San Diego Comic Con – the biggest and best writeups….
We have comic conventions over here in the UK. They’re relatively small, pleasant things. Full of people with a love for comic books and a great place to spend all night getting drunk networking with fans and comic folk in the bars afterwards.
America also has comic conventions. These appear to be huge things, requiring marathon training just to get into the sorts of shape required to walk from one end of them to the other. They’re packed with insane people, often wearing incredibly weird (and wonderful) costumes. They’re hot, sweaty, manic beyond reason and one day there’s going to be a case of Comic Con flu that will wipe out the entire comic community in the US in one go. And the recent San Diego Comic Con is the comic convention to dwarf the rest.This year it was bigger than ever and it had a new phenomenon: Twilight. Manic moms queing up for hours and hours and hours just to save a space in the line for their rather obsessed offspring:
(The twilight camp out and one attendees reaction. Both images from Heidi’s Beat writeup.)
There have been many, many write ups of the event over the last few days. But of these, as usual, the two you really need to read are:
Heidi McDonald’s mammoth piece on The Beat: SD09: The New Invaders:
“there are now three new classes of invaders: Total Douchebags, Locals, and Twilighters who are crowding out the Original ‘Tooners.”

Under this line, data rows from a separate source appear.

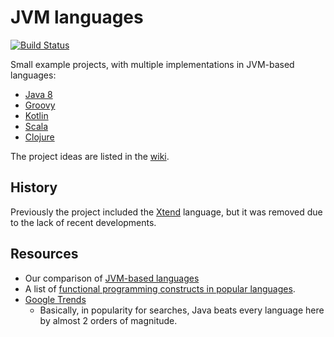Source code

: # JVM languages

[![Build Status](https://travis-ci.org/szarnyasg/rosetta-beans.svg?branch=master)](https://travis-ci.org/szarnyasg/rosetta-beans)

Small example projects, with multiple implementations in JVM-based languages:

* [Java 8](http://www.oracle.com/technetwork/java/javase/overview/java8-2100321.html)
* [Groovy](http://groovy-lang.org/)
* [Kotlin](https://kotlinlang.org/)
* [Scala](http://scala-lang.org/)
* [Clojure](https://clojure.org/)

The project ideas are listed in the [wiki](https://github.com/szarnyasg/rosetta-beans/wiki).

## History

Previously the project included the [Xtend](http://xtend-lang.org/) language, but it was removed due to the lack of recent developments.

## Resources

* Our comparison of [JVM-based languages](https://github.com/FTSRG/cheat-sheets/wiki/JVM-based-languages)
* A list of [functional programming constructs in popular languages](https://github.com/FTSRG/cheat-sheets/wiki/Functional-programming#functional-programming-constructs-in-popular-languages).
* [Google Trends](https://www.google.com/trends/explore?q=%2Fm%2F02js86,%2Fm%2F0_lcrx4,%2Fm%2F091hdj)
  * Basically, in popularity for searches, Java beats every language here by almost 2 orders of magnitude.

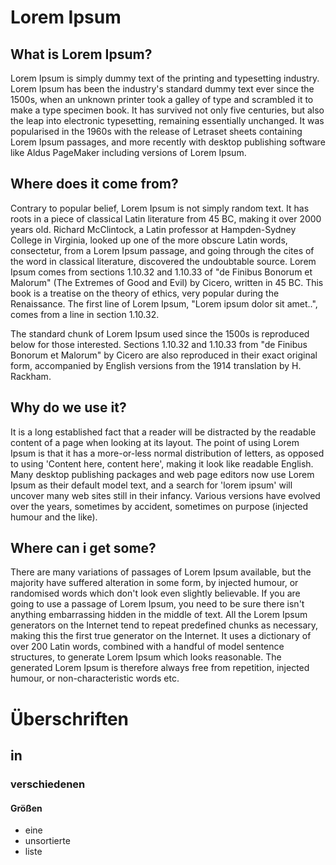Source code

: # Lorem Ipsum

## What is Lorem Ipsum?

Lorem Ipsum is simply dummy text of the printing and typesetting industry. 
Lorem Ipsum has been the industry's standard dummy text ever since the 1500s, 
when an unknown printer took a galley of type and scrambled it to make a type 
specimen book. It has survived not only five centuries, but also the leap into 
electronic typesetting, remaining essentially unchanged. It was popularised in 
the 1960s with the release of Letraset sheets containing Lorem Ipsum passages, 
and more recently with desktop publishing software like Aldus PageMaker 
including versions of Lorem Ipsum.

## Where does it come from?

Contrary to popular belief, Lorem Ipsum is not simply random text. It has roots 
in a piece of classical Latin literature from 45 BC, making it over 2000 years 
old. Richard McClintock, a Latin professor at Hampden-Sydney College in Virginia, 
looked up one of the more obscure Latin words, consectetur, from a Lorem Ipsum 
passage, and going through the cites of the word in classical literature, 
discovered the undoubtable source. Lorem Ipsum comes from sections 1.10.32 and 
1.10.33 of "de Finibus Bonorum et Malorum" (The Extremes of Good and Evil) by Cicero,
written in 45 BC. This book is a treatise on the theory of ethics, very popular 
during the Renaissance. The first line of Lorem Ipsum, "Lorem ipsum dolor sit amet..", 
comes from a line in section 1.10.32.

The standard chunk of Lorem Ipsum used since the 1500s is reproduced below for those 
interested. Sections 1.10.32 and 1.10.33 from "de Finibus Bonorum et Malorum" by Cicero 
are also reproduced in their exact original form, accompanied by English versions from 
the 1914 translation by H. Rackham.

## Why do we use it?

It is a long established fact that a reader will be distracted by the readable 
content of a page when looking at its layout. The point of using Lorem Ipsum is 
that it has a more-or-less normal distribution of letters, as opposed to using 
'Content here, content here', making it look like readable English. Many desktop 
publishing packages and web page editors now use Lorem Ipsum as their default model 
text, and a search for 'lorem ipsum' will uncover many web sites still in their infancy. 
Various versions have evolved over the years, sometimes by accident, sometimes on purpose 
(injected humour and the like).

## Where can i get some?

There are many variations of passages of Lorem Ipsum available, but the majority 
have suffered alteration in some form, by injected humour, or randomised words which 
don't look even slightly believable. If you are going to use a passage of Lorem Ipsum, 
you need to be sure there isn't anything embarrassing hidden in the middle of text. All 
the Lorem Ipsum generators on the Internet tend to repeat predefined chunks as necessary, 
making this the first true generator on the Internet. It uses a dictionary of over 200 Latin 
words, combined with a handful of model sentence structures, to generate Lorem Ipsum which 
looks reasonable. The generated Lorem Ipsum is therefore always free from repetition, injected 
humour, or non-characteristic words etc.

# Überschriften

## in

### verschiedenen

#### Größen

* eine
* unsortierte
* liste

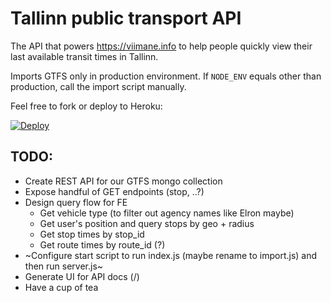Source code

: # Tallinn public transport API

The API that powers https://viimane.info to help people quickly
view their last available transit times in Tallinn.

Imports GTFS only in production environment. If `NODE_ENV` equals other
than production, call the import script manually.

Feel free to fork or deploy to Heroku:

[![Deploy](https://www.herokucdn.com/deploy/button.png)](https://heroku.com/deploy?template=https://github.com/andreasvirkus/tallinn-transport-api)

## TODO:
- Create REST API for our GTFS mongo collection
- Expose handful of GET endpoints (stop, ..?)
- Design query flow for FE
  - Get vehicle type (to filter out agency names like Elron maybe)
  - Get user's position and query stops by geo + radius
  - Get stop times by stop_id
  - Get route times by route_id (?)
- ~Configure start script to run index.js (maybe rename to import.js) and then run server.js~
- Generate UI for API docs (/)
- Have a cup of tea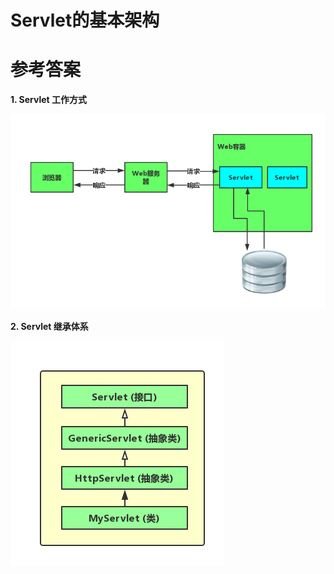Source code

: # Servlet的基本架构

# 参考答案

**1. Servlet 工作方式**

![](/assets/servlet.png)

**2. Servlet 继承体系**

![](/assets/servlet2.png)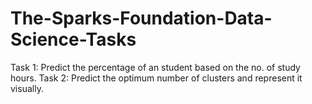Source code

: # The-Sparks-Foundation-Data-Science-Tasks
Task 1: Predict the percentage of an student based on the no. of study hours.
Task 2: Predict the optimum number of clusters and represent it visually.
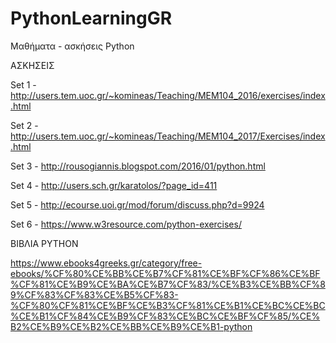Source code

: # PythonLearningGR
Μαθήματα - ασκήσεις Python

ΑΣΚΗΣΕΙΣ

Set 1 - http://users.tem.uoc.gr/~komineas/Teaching/MEM104_2016/exercises/index.html

Set 2 - http://users.tem.uoc.gr/~komineas/Teaching/MEM104_2017/Exercises/index.html

Set 3 - http://rousogiannis.blogspot.com/2016/01/python.html

Set 4 - http://users.sch.gr/karatolos/?page_id=411

Set 5 - http://ecourse.uoi.gr/mod/forum/discuss.php?d=9924

Set 6 - https://www.w3resource.com/python-exercises/




ΒΙΒΛΙΑ PYTHON

https://www.ebooks4greeks.gr/category/free-ebooks/%CF%80%CE%BB%CE%B7%CF%81%CE%BF%CF%86%CE%BF%CF%81%CE%B9%CE%BA%CE%B7%CF%83/%CE%B3%CE%BB%CF%89%CF%83%CF%83%CE%B5%CF%83-%CF%80%CF%81%CE%BF%CE%B3%CF%81%CE%B1%CE%BC%CE%BC%CE%B1%CF%84%CE%B9%CF%83%CE%BC%CE%BF%CF%85/%CE%B2%CE%B9%CE%B2%CE%BB%CE%B9%CE%B1-python

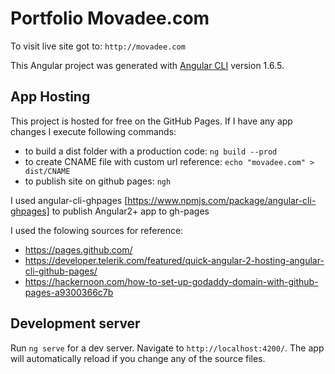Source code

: # Portfolio Movadee.com

To visit live site got to: `http://movadee.com`

This Angular project was generated with [Angular CLI](https://github.com/angular/angular-cli) version 1.6.5.

## App Hosting

This project is hosted for free on the GitHub Pages. If I have any app changes I execute following commands: 
- to build a dist folder with a production code: `ng build --prod`
- to create CNAME file with custom url reference: `echo "movadee.com" > dist/CNAME`
- to publish site on github pages: `ngh`

I used angular-cli-ghpages [https://www.npmjs.com/package/angular-cli-ghpages] to publish Angular2+ app to gh-pages

I used the folowing sources for reference:
- https://pages.github.com/
- https://developer.telerik.com/featured/quick-angular-2-hosting-angular-cli-github-pages/
- https://hackernoon.com/how-to-set-up-godaddy-domain-with-github-pages-a9300366c7b

## Development server

Run `ng serve` for a dev server. Navigate to `http://localhost:4200/`. The app will automatically reload if you change any of the source files.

“I feel there’s a good comic-con to be had at San Diego that has nothing to do with whatever people who like that one vampire movie that didn’t make as much money as Kung Fu Panda made. Or whatever the next version of that thing will be. Just literally nothing to do with that stuff. It’s possible to ignore 99 percent of the bullshit that’s down there if you want, or even to dabble in it without anything sticking to you if that’s your thing. I’m sure there are tons of Hollywood douchebags roaming the halls, but few if any of them are in the Darwyn Cooke spotlight panel or in line to meet Pat Oliphant, you know?”
Personally I think I’m quite happy with the smaller scale, more sociable and tremendous fun of the UK comic con scene.